Resources
Sweet Clara and the Freedom Quilt
written by Deborah Hopkinson, illustrated by James Ransome
Published in 1995 by Dragonfly Books ISBN: 0-679-87472-0
Sweet Clara is a slave in the cotton fields of Southern USA. she uses her skills as a seamstress to sew a quilt, which doubles as a map. This leads escaping slaves to 'the Underground Railroad', which takes them to Canada and freedom.
Possible National Literacy Strategy focus:
Year 3/Term 3
- Text level 4:
- To consider credibility of events, e.g. by selecting some real life adventures either written or retold as stories
- Text level 5:
- To discuss 1) characters' feelings; 2) behaviour
- Text level 12:
- To write a first person account
Year 5/Term 3
- Text level 1:
- To investigate a range of texts from different cultures considering patterns of relationships, social customs, attitudes and beliefs, evaluate features in relation to own experience
- Text level 2:
- To identify the point of view from which a story is told and how this affects reader's response
Below are some ides for activities which could follow on from reading the story.
- Read the story to the class, and let the children give initial responses.
- Clarify the historical context, and ensure that the children understand what it meant to be a slave in the USA at that time.
- Introduce the term 'refugee', essentially as someone who has had to leave their home and country because they are suffering from persecution or their lives are in danger
- Ask the children to retell the main parts of Sweet Clara's life story in pairs. Challenge them to retell it in seven sentences, including all the essential points of her life.
- This could then be retold as a series of tableaux, a newspaper article, or a line map of her life and travels. The story could also be told within a patchwork quilt, using paper or fabric and gluing on the symbols for the individual patches (see websites below).

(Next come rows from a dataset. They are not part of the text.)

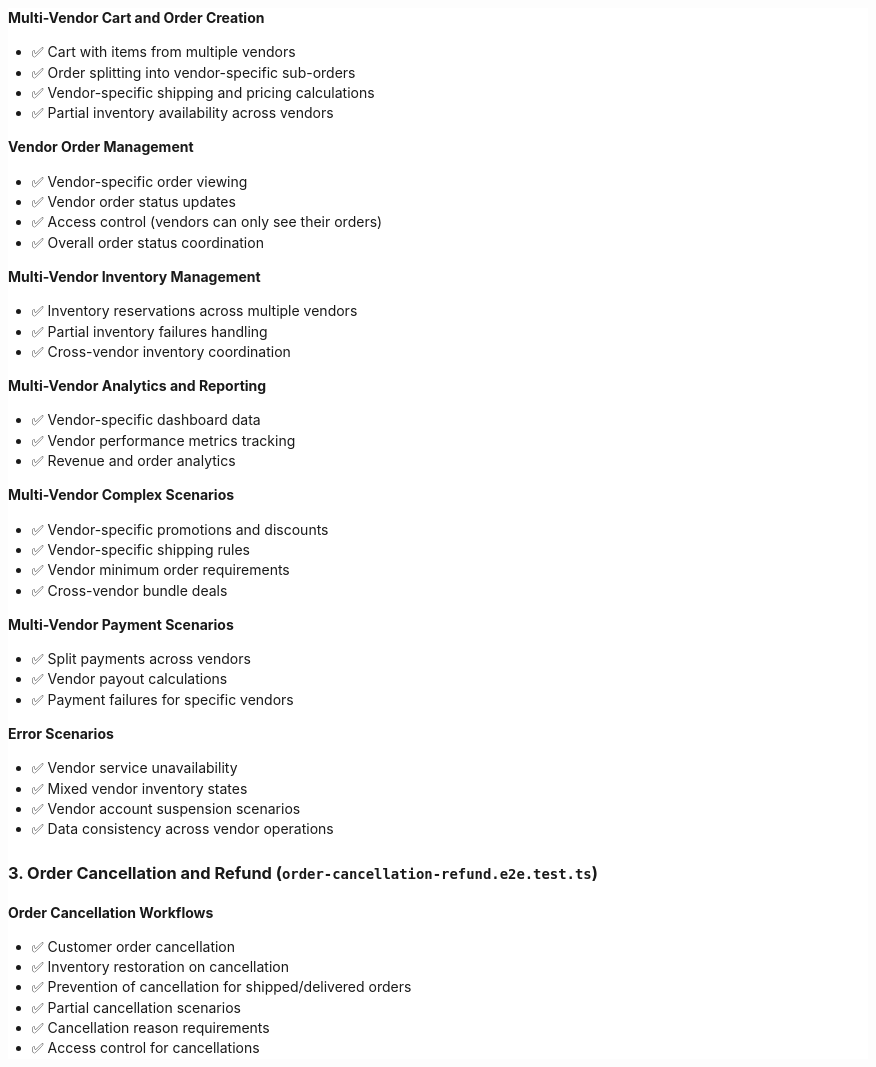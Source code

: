 **Multi-Vendor Cart and Order Creation**

- ✅ Cart with items from multiple vendors
- ✅ Order splitting into vendor-specific sub-orders
- ✅ Vendor-specific shipping and pricing calculations
- ✅ Partial inventory availability across vendors

**Vendor Order Management**

- ✅ Vendor-specific order viewing
- ✅ Vendor order status updates
- ✅ Access control (vendors can only see their orders)
- ✅ Overall order status coordination

**Multi-Vendor Inventory Management**

- ✅ Inventory reservations across multiple vendors
- ✅ Partial inventory failures handling
- ✅ Cross-vendor inventory coordination

**Multi-Vendor Analytics and Reporting**

- ✅ Vendor-specific dashboard data
- ✅ Vendor performance metrics tracking
- ✅ Revenue and order analytics

**Multi-Vendor Complex Scenarios**

- ✅ Vendor-specific promotions and discounts
- ✅ Vendor-specific shipping rules
- ✅ Vendor minimum order requirements
- ✅ Cross-vendor bundle deals

**Multi-Vendor Payment Scenarios**

- ✅ Split payments across vendors
- ✅ Vendor payout calculations
- ✅ Payment failures for specific vendors

**Error Scenarios**

- ✅ Vendor service unavailability
- ✅ Mixed vendor inventory states
- ✅ Vendor account suspension scenarios
- ✅ Data consistency across vendor operations

### 3. Order Cancellation and Refund (`order-cancellation-refund.e2e.test.ts`)

**Order Cancellation Workflows**

- ✅ Customer order cancellation
- ✅ Inventory restoration on cancellation
- ✅ Prevention of cancellation for shipped/delivered orders
- ✅ Partial cancellation scenarios
- ✅ Cancellation reason requirements
- ✅ Access control for cancellations
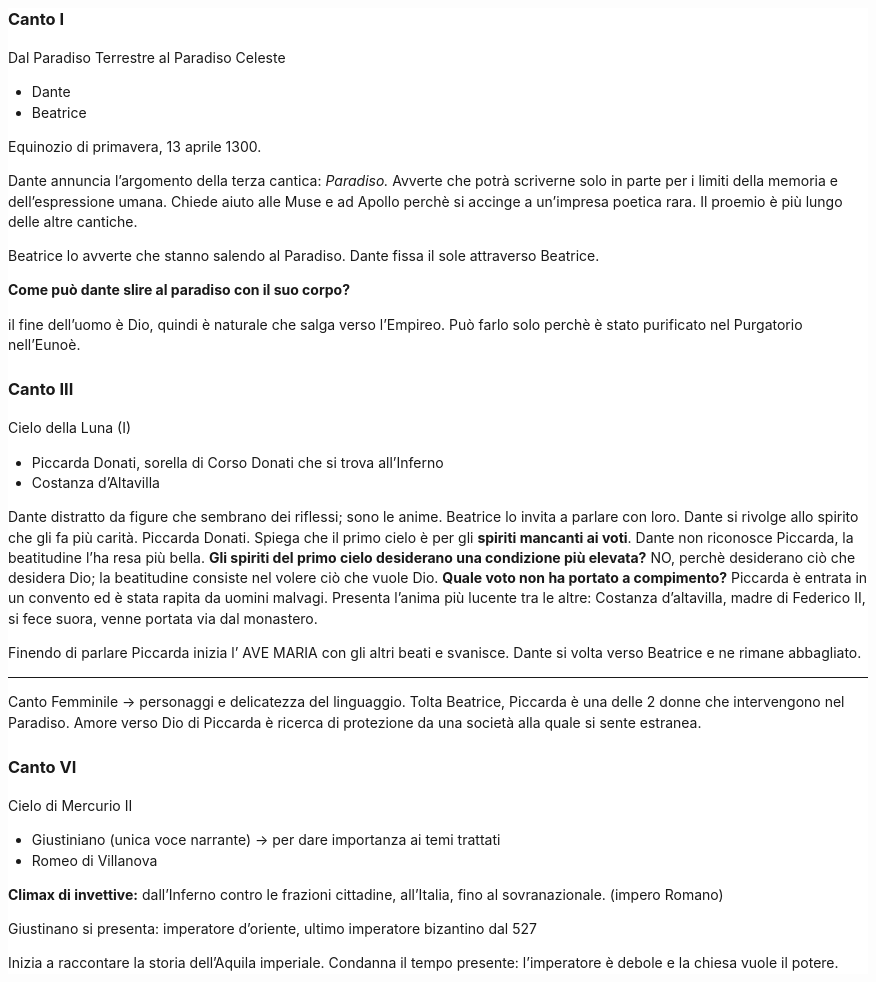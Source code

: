 ### Canto I

 Dal Paradiso Terrestre al Paradiso Celeste

-   Dante
-   Beatrice

Equinozio di primavera, 13 aprile 1300.

Dante annuncia l’argomento della terza cantica: _Paradiso._ Avverte che potrà scriverne solo in parte per i limiti della memoria e dell’espressione umana. Chiede aiuto alle Muse e ad Apollo perchè si accinge a un’impresa poetica rara. Il proemio è più lungo delle altre cantiche.

Beatrice lo avverte che stanno salendo al Paradiso. Dante fissa il sole attraverso Beatrice.

**Come può dante slire al paradiso con il suo corpo?**

il fine dell’uomo è Dio, quindi è naturale che salga verso l’Empireo. Può farlo solo perchè è stato purificato nel Purgatorio nell’Eunoè.

### Canto III

 Cielo della Luna (I)

-   Piccarda Donati, sorella di Corso Donati che si trova all’Inferno
-   Costanza d’Altavilla

Dante distratto da figure che sembrano dei riflessi; sono le anime. Beatrice lo invita a parlare con loro. Dante si rivolge allo spirito che gli fa più carità. Piccarda Donati. Spiega che il primo cielo è per gli **spiriti mancanti ai voti**. Dante non riconosce Piccarda, la beatitudine l’ha resa più bella. **Gli spiriti del primo cielo desiderano una condizione più elevata?** NO, perchè desiderano ciò che desidera Dio; la beatitudine consiste nel volere ciò che vuole Dio. **Quale voto non ha portato a compimento?** Piccarda è entrata in un convento ed è stata rapita da uomini malvagi. Presenta l’anima più lucente tra le altre: Costanza d’altavilla, madre di Federico II, si fece suora, venne portata via dal monastero.

Finendo di parlare Piccarda inizia l’ AVE MARIA con gli altri beati e svanisce. Dante si volta verso Beatrice e ne rimane abbagliato.

---

Canto Femminile → personaggi e delicatezza del linguaggio. Tolta Beatrice, Piccarda è una delle 2 donne che intervengono nel Paradiso. Amore verso Dio di Piccarda è ricerca di protezione da una società alla quale si sente estranea.

### Canto VI

 Cielo di Mercurio II

-   Giustiniano (unica voce narrante) → per dare importanza ai temi trattati
-   Romeo di Villanova

**Climax di invettive:** dall’Inferno contro le frazioni cittadine, all’Italia, fino al sovranazionale. (impero Romano)

Giustinano si presenta: imperatore d’oriente, ultimo imperatore bizantino dal 527

Inizia a raccontare la storia dell’Aquila imperiale. Condanna il tempo presente: l’imperatore è debole e la chiesa vuole il potere.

- Drama: Sweet Clara was afraid that her mother and baby sister would not go with them. Role-play the discussion they might have had, including Young Jack.
- Compare Sweet Clara's journey with that of a modern day refugee, e.g. Arjun's story. How are they the same, and how are they different?
- Research:
- What can the children find out about slavery in the USA?
- What was the Underground Railroad? Who was Harriet Tubman? Plot the journey of the slaves in an atlas.
- Can they make a persuasive argument against slavery?
Resources:
- 'Follow the Drinking Gourd' by Jeanette Winter, (Dragonfly Books,1992) ISBN 0-679-81997-5. This book starts with a brief historical introduction.
- Wanted Dead or Alive: The True Story of Harriet Tubman Ann McGovern, Richard M. Powers (Illustrator), R. M. Powers (Illustrator) (Scholastic Paperbacks 1991) ISBN: 0590442120, £2.53 from Amazon
- 'Harriet Tubman: Conductor on the Underground Railroad' by Ann Petry (HarperTrophy 1996), ISBN: 0064461815 (256 pages) £3.36 from Amazon.
Websites about the Underground Railroad:
http://www2.lhric.org/pocantico/tubman/tubman.html (school site – excellent, with good background information and many ideas for future work)
http://www.nationalgeographic.com/railroad/ (historical background – interactive site, suitable for young people)
http://home.columbus.rr.com/bradshaw/UNDERRR/quilt/underground_railroad_quilt.htm (children's quilt and symbols)
http://www.beavton.k12.or.us/greenway/leahy/ugrr/ (school site giving basic definitions)
http://www.pbs.org/wgbh/aia/part4/4p2944.html (historical overview)
By way of contrast:
'Give me your tired, your poor,
Your huddled masses yearning to breathe free,
The wretched refuse of your teeming shore.
Send these, the homeless, tempest-tossed to me,
I lift my lamp beside the golden door.'
Poem beneath the Statue of Liberty, New York harbour – a symbol of hope for all immigrants and refugees.